* [WHAT TO PRODUCE]:
A bare number is the expected answer: the count of lines in the data holding "task".

▶

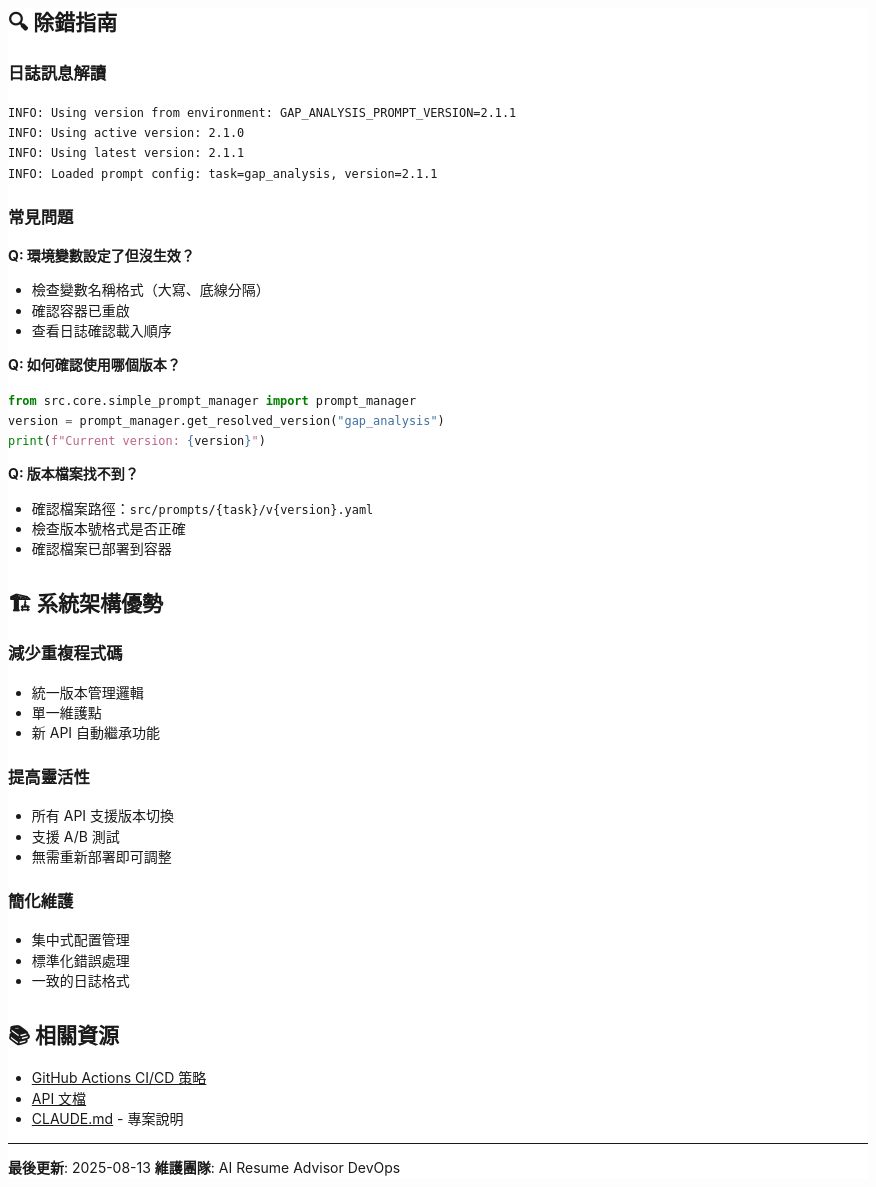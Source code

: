 ## 🔍 除錯指南

### 日誌訊息解讀

```log
INFO: Using version from environment: GAP_ANALYSIS_PROMPT_VERSION=2.1.1
INFO: Using active version: 2.1.0
INFO: Using latest version: 2.1.1
INFO: Loaded prompt config: task=gap_analysis, version=2.1.1
```

### 常見問題

**Q: 環境變數設定了但沒生效？**
- 檢查變數名稱格式（大寫、底線分隔）
- 確認容器已重啟
- 查看日誌確認載入順序

**Q: 如何確認使用哪個版本？**
```python
from src.core.simple_prompt_manager import prompt_manager
version = prompt_manager.get_resolved_version("gap_analysis")
print(f"Current version: {version}")
```

**Q: 版本檔案找不到？**
- 確認檔案路徑：`src/prompts/{task}/v{version}.yaml`
- 檢查版本號格式是否正確
- 確認檔案已部署到容器

## 🏗️ 系統架構優勢

### 減少重複程式碼
- 統一版本管理邏輯
- 單一維護點
- 新 API 自動繼承功能

### 提高靈活性
- 所有 API 支援版本切換
- 支援 A/B 測試
- 無需重新部署即可調整

### 簡化維護
- 集中式配置管理
- 標準化錯誤處理
- 一致的日誌格式

## 📚 相關資源

- [GitHub Actions CI/CD 策略](./github-actions-cicd.md)
- [API 文檔](./API.md)
- [CLAUDE.md](../CLAUDE.md) - 專案說明

---

**最後更新**: 2025-08-13
**維護團隊**: AI Resume Advisor DevOps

◀

* [EXPECTED ANSWER]:
2